§ Your task
Please give again, word for word, the lines that lie between the start of the listing below and the line with "A central theme", both included.

§ Data for this task

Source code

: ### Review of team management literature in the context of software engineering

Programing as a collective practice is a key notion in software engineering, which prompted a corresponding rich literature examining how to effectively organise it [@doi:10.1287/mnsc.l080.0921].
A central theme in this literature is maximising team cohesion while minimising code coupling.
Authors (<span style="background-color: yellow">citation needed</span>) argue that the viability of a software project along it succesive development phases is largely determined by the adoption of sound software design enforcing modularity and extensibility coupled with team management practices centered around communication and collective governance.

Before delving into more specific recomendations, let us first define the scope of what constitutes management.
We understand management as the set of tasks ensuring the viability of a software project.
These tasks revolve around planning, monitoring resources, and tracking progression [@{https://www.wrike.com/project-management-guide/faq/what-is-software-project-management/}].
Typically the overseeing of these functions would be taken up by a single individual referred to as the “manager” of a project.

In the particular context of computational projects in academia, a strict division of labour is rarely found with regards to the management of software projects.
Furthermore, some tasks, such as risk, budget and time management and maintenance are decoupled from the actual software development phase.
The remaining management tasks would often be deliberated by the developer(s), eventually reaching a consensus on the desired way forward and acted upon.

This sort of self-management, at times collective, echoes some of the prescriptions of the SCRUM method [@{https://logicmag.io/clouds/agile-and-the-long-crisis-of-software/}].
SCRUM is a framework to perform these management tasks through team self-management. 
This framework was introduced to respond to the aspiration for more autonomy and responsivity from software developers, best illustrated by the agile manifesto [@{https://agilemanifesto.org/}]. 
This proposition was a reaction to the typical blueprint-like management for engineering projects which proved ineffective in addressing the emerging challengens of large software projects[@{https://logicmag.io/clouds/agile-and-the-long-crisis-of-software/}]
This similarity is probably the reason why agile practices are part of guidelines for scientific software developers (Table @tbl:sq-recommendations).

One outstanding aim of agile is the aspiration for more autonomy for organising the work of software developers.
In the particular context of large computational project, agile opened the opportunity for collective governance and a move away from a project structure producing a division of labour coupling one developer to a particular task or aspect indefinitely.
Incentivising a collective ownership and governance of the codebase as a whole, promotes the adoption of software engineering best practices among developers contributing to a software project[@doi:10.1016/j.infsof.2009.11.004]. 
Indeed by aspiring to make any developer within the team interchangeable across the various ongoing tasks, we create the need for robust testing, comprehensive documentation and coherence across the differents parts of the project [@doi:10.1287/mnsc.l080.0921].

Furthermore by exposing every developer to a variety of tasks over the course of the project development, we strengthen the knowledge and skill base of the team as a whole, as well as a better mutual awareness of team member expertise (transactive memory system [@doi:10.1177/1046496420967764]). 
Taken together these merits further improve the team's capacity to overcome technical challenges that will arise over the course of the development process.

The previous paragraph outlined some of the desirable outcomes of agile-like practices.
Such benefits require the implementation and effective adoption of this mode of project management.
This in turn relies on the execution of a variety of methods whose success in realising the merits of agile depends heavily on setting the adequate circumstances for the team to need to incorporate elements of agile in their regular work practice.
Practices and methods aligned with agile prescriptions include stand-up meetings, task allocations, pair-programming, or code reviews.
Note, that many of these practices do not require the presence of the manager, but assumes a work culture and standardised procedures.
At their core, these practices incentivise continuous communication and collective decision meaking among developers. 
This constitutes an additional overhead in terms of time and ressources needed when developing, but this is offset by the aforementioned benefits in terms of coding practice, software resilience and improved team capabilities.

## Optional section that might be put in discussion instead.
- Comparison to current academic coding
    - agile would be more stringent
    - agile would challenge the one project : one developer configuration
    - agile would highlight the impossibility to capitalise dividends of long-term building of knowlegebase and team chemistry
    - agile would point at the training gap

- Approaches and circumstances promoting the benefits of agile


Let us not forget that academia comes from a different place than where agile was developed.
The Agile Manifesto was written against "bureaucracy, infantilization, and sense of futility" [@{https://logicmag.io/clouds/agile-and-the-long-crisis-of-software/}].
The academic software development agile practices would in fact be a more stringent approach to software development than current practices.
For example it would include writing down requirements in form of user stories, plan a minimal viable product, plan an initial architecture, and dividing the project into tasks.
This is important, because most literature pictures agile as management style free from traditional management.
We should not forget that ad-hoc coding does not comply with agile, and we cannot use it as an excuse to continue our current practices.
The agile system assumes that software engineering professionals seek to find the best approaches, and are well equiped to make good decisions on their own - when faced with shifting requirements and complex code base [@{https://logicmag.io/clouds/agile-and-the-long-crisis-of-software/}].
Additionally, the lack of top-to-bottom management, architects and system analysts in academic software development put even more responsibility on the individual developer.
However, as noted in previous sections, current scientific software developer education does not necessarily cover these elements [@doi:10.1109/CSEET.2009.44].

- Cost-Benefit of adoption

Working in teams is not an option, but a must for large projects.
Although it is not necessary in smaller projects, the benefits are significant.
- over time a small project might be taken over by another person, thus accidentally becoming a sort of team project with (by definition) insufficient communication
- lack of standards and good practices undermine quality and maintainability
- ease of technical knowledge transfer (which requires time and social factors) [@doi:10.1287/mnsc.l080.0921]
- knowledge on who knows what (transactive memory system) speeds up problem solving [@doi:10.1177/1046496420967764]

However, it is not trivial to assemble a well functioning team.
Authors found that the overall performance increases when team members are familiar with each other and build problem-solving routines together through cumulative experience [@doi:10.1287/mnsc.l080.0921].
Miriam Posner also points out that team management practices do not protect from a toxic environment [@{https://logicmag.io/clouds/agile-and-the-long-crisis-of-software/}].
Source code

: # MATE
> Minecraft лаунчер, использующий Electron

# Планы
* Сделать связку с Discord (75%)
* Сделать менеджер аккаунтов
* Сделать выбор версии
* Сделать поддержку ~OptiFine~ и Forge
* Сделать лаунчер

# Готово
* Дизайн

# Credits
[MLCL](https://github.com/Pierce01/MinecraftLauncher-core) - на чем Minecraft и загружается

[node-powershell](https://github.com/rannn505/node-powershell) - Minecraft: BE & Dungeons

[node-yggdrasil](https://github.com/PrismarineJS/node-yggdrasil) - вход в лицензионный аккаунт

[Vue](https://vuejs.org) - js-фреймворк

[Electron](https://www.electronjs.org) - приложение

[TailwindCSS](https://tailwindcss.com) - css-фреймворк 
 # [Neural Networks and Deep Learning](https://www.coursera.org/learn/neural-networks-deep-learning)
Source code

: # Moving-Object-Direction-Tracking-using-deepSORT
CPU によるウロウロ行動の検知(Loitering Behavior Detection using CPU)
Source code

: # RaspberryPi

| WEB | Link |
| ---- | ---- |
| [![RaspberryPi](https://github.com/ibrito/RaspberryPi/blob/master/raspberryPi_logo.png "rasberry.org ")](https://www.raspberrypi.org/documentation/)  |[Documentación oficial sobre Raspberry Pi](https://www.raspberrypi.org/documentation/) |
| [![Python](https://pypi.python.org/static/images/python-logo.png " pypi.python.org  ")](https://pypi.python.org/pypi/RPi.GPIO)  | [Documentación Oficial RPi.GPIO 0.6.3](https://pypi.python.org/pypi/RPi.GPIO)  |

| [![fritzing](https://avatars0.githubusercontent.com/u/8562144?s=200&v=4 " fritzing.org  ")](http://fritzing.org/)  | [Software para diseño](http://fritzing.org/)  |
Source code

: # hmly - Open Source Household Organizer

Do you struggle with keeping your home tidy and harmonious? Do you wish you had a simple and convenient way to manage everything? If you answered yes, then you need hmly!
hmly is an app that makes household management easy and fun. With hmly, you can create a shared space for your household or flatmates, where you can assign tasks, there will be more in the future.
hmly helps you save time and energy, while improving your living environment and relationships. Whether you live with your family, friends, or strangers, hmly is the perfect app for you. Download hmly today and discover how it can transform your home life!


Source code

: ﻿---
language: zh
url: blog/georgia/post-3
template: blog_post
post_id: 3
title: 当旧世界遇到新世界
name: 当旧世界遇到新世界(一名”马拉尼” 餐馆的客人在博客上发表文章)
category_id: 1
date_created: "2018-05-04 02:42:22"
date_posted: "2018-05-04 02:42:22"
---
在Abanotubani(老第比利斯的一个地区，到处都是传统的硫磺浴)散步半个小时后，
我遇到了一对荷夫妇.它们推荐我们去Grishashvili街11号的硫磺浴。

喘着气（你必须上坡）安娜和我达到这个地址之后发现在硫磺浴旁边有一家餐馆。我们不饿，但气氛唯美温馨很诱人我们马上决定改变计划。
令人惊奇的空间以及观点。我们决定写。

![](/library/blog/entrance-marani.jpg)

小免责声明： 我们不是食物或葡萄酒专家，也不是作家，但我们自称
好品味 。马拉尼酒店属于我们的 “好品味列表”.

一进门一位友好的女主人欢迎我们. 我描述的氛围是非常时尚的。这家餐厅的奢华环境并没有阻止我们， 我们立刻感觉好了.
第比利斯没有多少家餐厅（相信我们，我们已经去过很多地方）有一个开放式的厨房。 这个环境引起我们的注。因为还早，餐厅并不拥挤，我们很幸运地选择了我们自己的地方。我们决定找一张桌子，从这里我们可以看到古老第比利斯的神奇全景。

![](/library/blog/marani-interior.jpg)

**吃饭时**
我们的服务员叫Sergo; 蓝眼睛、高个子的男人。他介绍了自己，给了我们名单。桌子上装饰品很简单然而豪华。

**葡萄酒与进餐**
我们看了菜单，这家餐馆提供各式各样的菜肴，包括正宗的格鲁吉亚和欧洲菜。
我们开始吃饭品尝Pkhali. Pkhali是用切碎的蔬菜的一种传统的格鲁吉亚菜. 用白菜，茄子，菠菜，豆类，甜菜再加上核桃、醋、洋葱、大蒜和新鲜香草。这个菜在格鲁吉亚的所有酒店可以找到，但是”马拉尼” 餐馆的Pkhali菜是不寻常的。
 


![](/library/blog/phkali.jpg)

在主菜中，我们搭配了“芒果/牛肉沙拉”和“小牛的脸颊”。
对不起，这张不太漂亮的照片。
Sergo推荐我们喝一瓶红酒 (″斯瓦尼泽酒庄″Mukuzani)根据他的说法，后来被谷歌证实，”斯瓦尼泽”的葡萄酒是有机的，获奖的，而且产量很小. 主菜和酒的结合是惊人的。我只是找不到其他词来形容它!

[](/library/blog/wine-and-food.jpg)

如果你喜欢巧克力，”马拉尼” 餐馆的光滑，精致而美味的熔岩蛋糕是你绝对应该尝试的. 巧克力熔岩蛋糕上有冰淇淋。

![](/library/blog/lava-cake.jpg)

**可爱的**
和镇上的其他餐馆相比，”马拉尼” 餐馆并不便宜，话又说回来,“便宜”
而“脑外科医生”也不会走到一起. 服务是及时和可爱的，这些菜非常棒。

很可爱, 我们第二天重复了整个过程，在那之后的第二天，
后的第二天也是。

§ Written solution
Source code

: ### Review of team management literature in the context of software engineering

Programing as a collective practice is a key notion in software engineering, which prompted a corresponding rich literature examining how to effectively organise it [@doi:10.1287/mnsc.l080.0921].
A central theme in this literature is maximising team cohesion while minimising code coupling.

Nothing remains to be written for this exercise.